#### [Work order]
Transcribe the following entries word for word. End with the line where "Username and password" appears.

#### [Data]
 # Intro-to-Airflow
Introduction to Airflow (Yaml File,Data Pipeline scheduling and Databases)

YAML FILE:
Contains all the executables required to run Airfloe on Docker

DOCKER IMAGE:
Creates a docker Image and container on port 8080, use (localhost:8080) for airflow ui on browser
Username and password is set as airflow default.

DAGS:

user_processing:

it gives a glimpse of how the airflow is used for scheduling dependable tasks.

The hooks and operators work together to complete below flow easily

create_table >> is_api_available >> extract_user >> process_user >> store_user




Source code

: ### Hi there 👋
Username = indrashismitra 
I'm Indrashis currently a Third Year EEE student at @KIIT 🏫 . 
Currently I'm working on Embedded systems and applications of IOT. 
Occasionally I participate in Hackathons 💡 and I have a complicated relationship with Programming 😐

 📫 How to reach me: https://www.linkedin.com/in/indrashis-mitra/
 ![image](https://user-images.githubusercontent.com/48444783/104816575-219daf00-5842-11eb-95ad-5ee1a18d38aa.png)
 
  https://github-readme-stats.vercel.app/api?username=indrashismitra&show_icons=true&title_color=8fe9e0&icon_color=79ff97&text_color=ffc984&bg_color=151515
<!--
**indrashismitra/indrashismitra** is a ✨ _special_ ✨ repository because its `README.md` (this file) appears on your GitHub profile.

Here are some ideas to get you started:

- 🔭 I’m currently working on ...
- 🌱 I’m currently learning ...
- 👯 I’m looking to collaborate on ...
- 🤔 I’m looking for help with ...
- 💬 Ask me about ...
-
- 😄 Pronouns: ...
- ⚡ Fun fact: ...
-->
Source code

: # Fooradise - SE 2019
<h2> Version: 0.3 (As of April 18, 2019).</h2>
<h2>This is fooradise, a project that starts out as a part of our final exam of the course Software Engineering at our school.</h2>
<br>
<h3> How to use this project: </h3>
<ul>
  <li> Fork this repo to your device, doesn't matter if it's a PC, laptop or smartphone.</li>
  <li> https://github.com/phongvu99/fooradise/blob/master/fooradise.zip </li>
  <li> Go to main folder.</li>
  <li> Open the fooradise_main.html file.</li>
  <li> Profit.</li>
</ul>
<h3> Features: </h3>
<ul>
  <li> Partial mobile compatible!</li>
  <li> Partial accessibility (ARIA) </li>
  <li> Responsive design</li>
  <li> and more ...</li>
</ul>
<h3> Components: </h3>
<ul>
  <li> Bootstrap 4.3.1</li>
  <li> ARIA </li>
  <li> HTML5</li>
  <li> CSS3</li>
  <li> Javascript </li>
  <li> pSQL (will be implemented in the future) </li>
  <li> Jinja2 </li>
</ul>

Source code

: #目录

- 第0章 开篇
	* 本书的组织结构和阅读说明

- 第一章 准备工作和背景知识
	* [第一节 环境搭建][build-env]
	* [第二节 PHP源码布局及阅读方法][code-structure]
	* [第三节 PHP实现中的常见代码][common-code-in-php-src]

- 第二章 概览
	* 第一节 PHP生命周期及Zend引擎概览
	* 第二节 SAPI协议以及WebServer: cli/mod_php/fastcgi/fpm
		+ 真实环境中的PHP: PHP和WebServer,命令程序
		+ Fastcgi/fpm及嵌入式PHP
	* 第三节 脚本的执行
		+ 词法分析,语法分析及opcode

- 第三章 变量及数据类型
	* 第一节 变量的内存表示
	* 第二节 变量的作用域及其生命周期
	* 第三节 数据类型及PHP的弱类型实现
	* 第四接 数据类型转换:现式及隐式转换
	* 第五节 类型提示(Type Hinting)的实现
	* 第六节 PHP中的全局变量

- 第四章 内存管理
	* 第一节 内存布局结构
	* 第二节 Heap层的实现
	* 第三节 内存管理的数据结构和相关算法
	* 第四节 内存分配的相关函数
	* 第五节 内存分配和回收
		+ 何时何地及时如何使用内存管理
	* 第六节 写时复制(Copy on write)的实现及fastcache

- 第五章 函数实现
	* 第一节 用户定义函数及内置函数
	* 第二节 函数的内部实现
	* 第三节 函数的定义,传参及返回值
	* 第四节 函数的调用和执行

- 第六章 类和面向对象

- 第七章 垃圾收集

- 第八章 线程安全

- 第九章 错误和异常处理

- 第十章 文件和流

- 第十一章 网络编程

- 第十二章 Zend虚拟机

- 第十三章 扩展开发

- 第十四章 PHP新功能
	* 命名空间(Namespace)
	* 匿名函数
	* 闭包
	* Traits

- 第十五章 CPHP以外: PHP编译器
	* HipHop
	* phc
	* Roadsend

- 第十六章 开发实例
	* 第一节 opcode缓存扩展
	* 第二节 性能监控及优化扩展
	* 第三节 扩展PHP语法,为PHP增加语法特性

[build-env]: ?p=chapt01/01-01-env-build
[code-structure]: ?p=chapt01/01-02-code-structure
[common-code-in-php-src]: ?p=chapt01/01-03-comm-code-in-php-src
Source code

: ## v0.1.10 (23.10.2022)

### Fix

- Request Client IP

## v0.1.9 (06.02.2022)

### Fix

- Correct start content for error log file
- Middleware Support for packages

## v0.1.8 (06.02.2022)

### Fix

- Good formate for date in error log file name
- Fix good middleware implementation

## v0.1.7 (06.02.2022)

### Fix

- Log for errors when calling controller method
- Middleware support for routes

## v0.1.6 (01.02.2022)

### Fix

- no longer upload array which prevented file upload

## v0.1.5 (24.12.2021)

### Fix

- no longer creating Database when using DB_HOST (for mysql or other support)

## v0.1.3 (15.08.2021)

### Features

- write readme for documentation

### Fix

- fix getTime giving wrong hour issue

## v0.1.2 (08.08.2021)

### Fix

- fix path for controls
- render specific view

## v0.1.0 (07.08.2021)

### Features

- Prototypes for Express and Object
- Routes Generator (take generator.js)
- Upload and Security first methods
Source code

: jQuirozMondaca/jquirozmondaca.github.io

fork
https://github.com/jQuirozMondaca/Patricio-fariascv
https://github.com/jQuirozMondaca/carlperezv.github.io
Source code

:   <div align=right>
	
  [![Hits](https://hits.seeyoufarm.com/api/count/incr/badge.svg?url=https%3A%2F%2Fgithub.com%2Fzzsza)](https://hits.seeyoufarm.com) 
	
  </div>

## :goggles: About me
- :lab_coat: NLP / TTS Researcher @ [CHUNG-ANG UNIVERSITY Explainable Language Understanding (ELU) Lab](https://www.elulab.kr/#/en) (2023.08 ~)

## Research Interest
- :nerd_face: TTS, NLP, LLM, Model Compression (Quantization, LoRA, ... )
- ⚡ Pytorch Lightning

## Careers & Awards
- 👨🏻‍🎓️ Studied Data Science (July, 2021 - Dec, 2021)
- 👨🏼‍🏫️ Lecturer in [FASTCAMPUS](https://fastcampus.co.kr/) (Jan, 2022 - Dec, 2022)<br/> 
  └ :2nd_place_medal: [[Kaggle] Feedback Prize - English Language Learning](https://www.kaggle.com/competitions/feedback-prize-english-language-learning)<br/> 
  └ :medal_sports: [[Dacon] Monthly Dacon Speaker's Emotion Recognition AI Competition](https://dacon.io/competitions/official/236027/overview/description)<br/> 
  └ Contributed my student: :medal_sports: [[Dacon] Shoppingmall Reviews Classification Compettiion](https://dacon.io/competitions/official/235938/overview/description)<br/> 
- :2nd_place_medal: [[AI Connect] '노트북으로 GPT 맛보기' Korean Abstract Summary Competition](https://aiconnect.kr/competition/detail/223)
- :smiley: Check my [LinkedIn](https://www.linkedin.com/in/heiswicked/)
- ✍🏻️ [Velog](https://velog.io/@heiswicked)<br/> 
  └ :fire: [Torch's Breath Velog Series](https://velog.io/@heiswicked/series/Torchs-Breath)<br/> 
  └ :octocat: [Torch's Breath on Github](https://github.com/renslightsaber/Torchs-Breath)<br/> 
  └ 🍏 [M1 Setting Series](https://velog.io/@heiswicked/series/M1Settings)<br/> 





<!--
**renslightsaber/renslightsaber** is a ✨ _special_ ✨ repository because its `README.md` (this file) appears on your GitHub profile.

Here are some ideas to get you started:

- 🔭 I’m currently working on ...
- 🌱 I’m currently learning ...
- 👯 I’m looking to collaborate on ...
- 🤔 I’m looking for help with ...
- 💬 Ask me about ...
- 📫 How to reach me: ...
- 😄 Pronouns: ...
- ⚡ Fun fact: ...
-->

#### [The completed task]
 # Intro-to-Airflow
Introduction to Airflow (Yaml File,Data Pipeline scheduling and Databases)

YAML FILE:
Contains all the executables required to run Airfloe on Docker

DOCKER IMAGE:
Creates a docker Image and container on port 8080, use (localhost:8080) for airflow ui on browser
Username and password is set as airflow default.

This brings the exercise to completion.